■ **What the exercise asks**: Find every line in the entries that holds the string "SIZE" and report it.

[Document images with source code]
^^^^^^^^
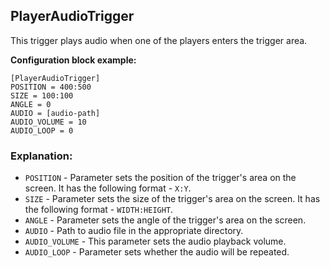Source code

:  ## PlayerAudioTrigger

 This trigger plays audio when one of the players enters the trigger area.

 **Configuration block example:**

    [PlayerAudioTrigger]
    POSITION = 400:500
    SIZE = 100:100
    ANGLE = 0
    AUDIO = [audio-path]
    AUDIO_VOLUME = 10
    AUDIO_LOOP = 0

 ### Explanation:

 * `POSITION` - Parameter sets the position of the trigger's area on the screen. It has the following format - `X:Y`.
 * `SIZE` - Parameter sets the size of the trigger's area on the screen. It has the following format - `WIDTH:HEIGHT`.
 * `ANGLE` - Parameter sets the angle of the trigger's area on the screen.
 * `AUDIO` - Path to audio file in the appropriate directory.
 * `AUDIO_VOLUME` - This parameter sets the audio playback volume.
 * `AUDIO_LOOP` - Parameter sets whether the audio will be repeated.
^^^^^^^^
■ **Solved exercise**:
    SIZE = 100:100
 * `SIZE` - Parameter sets the size of the trigger's area on the screen. It has the following format - `WIDTH:HEIGHT`.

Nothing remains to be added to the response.